(Extracted records)

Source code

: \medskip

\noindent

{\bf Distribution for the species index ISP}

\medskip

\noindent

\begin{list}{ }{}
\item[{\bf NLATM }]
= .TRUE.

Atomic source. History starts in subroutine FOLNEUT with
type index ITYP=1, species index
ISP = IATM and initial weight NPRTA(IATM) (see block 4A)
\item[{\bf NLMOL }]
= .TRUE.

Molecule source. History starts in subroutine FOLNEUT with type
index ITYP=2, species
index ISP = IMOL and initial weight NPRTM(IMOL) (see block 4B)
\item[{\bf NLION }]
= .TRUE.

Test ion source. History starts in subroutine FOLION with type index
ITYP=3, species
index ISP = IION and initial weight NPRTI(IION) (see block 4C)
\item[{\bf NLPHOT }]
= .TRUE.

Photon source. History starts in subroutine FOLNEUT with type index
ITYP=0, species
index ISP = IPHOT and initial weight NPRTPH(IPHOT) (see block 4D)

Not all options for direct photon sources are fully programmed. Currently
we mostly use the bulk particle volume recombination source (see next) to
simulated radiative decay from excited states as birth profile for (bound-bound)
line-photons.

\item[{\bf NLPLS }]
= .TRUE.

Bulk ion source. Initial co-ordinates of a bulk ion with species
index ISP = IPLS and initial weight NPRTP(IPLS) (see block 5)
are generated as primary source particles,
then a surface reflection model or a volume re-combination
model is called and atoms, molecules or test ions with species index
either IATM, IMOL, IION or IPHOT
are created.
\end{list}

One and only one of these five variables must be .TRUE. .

- [DIRECTIONS FOR THIS TASK]:
Retype every record above exactly as it stands.

- [SOLUTION TO THIS TASK]:
Source code

: \medskip

\noindent

{\bf Distribution for the species index ISP}

\medskip

\noindent

\begin{list}{ }{}
\item[{\bf NLATM }]
= .TRUE.

Atomic source. History starts in subroutine FOLNEUT with
type index ITYP=1, species index
ISP = IATM and initial weight NPRTA(IATM) (see block 4A)
\item[{\bf NLMOL }]
= .TRUE.

Molecule source. History starts in subroutine FOLNEUT with type
index ITYP=2, species
index ISP = IMOL and initial weight NPRTM(IMOL) (see block 4B)
\item[{\bf NLION }]
= .TRUE.

Test ion source. History starts in subroutine FOLION with type index
ITYP=3, species
index ISP = IION and initial weight NPRTI(IION) (see block 4C)
\item[{\bf NLPHOT }]
= .TRUE.

Photon source. History starts in subroutine FOLNEUT with type index
ITYP=0, species
index ISP = IPHOT and initial weight NPRTPH(IPHOT) (see block 4D)

Not all options for direct photon sources are fully programmed. Currently
we mostly use the bulk particle volume recombination source (see next) to
simulated radiative decay from excited states as birth profile for (bound-bound)
line-photons.

\item[{\bf NLPLS }]
= .TRUE.

Bulk ion source. Initial co-ordinates of a bulk ion with species
index ISP = IPLS and initial weight NPRTP(IPLS) (see block 5)
are generated as primary source particles,
then a surface reflection model or a volume re-combination
model is called and atoms, molecules or test ions with species index
either IATM, IMOL, IION or IPHOT
are created.
\end{list}

One and only one of these five variables must be .TRUE. .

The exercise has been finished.